WHAT IS BEING ASKED: Take the lines below beginning at the line that has "### Consequences" and stopping after the line that has "We will be able", and print them exactly as they are, with no other lines.

DATA UNDER STUDY:
= = = = = = =

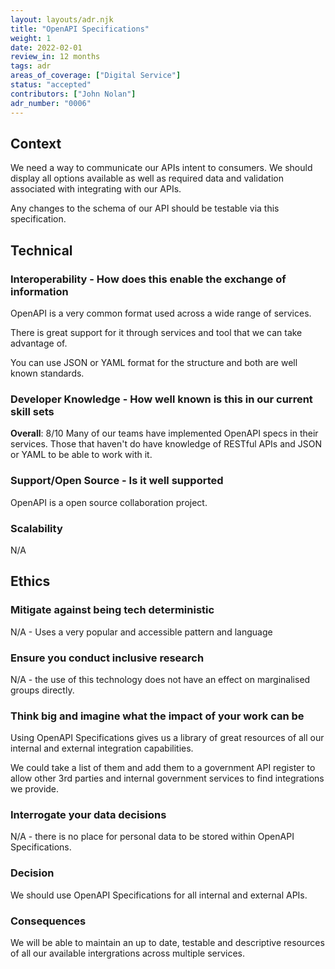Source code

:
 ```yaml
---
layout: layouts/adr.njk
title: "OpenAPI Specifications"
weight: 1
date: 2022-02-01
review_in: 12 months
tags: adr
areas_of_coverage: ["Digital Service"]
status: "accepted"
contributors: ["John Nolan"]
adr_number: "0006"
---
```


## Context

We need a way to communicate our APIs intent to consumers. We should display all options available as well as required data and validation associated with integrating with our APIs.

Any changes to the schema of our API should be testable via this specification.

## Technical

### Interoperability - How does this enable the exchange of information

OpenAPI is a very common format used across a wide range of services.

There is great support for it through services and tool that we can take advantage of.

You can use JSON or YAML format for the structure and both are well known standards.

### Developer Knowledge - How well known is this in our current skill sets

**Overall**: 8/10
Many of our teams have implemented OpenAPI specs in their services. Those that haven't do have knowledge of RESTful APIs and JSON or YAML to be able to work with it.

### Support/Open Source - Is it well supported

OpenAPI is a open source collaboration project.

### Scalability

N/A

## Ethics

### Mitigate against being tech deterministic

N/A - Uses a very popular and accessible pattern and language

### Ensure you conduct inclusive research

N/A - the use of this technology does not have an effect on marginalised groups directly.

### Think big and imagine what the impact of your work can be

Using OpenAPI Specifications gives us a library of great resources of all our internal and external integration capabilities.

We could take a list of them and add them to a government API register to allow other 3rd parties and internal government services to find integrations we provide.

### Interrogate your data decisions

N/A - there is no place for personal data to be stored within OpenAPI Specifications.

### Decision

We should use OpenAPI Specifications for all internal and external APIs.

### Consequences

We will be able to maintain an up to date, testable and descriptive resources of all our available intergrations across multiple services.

= = = = = = =

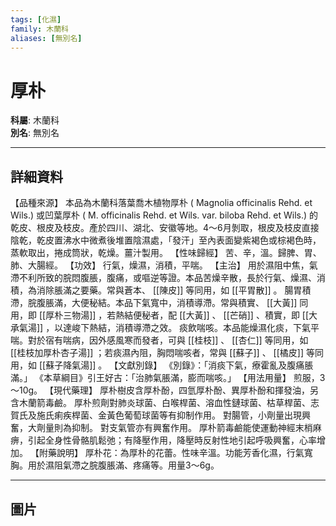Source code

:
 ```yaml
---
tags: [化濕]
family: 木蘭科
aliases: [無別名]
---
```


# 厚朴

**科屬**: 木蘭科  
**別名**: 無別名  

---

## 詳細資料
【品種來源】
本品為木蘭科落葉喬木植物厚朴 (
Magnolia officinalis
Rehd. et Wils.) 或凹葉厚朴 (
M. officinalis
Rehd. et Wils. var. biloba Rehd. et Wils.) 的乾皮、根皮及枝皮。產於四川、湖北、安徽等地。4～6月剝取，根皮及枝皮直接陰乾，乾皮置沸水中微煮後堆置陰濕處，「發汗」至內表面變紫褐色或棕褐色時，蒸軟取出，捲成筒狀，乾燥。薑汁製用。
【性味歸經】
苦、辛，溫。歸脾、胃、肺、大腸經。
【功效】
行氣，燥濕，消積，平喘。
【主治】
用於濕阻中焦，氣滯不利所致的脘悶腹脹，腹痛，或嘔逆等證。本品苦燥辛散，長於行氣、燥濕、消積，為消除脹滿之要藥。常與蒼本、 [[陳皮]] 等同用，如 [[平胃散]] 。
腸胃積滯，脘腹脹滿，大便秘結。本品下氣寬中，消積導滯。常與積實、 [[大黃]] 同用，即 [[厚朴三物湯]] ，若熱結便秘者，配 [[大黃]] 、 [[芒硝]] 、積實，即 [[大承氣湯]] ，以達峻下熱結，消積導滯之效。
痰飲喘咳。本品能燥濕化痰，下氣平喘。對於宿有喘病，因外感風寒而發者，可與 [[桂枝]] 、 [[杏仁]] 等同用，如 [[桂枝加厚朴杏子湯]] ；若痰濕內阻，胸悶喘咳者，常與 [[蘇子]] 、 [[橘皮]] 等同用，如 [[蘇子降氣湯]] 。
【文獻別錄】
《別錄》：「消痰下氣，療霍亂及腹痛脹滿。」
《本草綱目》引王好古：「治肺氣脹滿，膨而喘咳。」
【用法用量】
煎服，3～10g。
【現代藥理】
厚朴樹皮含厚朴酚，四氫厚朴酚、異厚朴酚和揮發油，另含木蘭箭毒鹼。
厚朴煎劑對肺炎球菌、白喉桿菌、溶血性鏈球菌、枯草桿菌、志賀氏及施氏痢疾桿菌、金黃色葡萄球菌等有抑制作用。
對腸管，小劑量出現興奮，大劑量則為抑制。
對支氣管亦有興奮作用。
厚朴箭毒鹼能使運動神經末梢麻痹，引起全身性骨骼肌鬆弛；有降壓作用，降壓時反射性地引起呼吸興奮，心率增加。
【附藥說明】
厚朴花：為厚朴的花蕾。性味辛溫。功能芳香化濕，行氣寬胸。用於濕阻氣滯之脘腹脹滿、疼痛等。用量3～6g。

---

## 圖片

= = = = = = =

SOLUTION TO THIS EXERCISE:
### Consequences

We will be able to maintain an up to date, testable and descriptive resources of all our available intergrations across multiple services.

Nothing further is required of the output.